● Records provided
-- Opening Marker --

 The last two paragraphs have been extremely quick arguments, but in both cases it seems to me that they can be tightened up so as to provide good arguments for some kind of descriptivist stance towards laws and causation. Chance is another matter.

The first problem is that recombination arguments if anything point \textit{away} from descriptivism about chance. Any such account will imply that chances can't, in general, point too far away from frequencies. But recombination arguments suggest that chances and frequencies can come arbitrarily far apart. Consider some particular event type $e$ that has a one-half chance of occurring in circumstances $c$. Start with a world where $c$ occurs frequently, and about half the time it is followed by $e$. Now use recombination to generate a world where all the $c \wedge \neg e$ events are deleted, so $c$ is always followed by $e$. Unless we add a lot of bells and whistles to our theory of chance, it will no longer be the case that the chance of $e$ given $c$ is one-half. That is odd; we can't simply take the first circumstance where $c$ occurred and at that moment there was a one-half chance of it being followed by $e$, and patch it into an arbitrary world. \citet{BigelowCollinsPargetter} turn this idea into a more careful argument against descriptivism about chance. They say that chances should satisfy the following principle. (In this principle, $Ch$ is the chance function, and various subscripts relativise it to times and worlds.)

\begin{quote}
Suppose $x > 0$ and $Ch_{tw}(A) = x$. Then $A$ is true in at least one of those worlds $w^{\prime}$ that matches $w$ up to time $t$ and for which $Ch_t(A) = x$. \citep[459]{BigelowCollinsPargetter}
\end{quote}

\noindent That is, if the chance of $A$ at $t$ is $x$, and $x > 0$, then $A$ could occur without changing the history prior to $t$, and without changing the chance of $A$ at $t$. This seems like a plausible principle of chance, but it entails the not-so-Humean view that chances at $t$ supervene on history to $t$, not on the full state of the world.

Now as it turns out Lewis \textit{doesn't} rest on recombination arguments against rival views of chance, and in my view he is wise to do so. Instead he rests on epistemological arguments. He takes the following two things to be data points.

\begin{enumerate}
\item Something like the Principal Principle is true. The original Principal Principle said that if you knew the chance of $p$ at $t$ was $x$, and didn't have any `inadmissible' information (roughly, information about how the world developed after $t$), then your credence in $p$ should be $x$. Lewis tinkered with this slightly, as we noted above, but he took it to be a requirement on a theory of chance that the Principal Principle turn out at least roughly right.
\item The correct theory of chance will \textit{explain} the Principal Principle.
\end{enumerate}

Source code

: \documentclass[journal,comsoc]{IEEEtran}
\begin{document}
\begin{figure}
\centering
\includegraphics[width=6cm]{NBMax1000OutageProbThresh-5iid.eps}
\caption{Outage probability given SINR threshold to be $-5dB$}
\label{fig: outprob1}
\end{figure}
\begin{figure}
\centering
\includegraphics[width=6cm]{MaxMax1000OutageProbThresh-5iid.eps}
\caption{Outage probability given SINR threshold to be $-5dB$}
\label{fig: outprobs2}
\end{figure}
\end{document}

-- Closing Marker --

● Exercise requirements
Look through the listing above. Pick out each line with "true" and copy it.

● Output
Suppose $x > 0$ and $Ch_{tw}(A) = x$. Then $A$ is true in at least one of those worlds $w^{\prime}$ that matches $w$ up to time $t$ and for which $Ch_t(A) = x$. \citep[459]{BigelowCollinsPargetter}
\item Something like the Principal Principle is true. The original Principal Principle said that if you knew the chance of $p$ at $t$ was $x$, and didn't have any `inadmissible' information (roughly, information about how the world developed after $t$), then your credence in $p$ should be $x$. Lewis tinkered with this slightly, as we noted above, but he took it to be a requirement on a theory of chance that the Principal Principle turn out at least roughly right.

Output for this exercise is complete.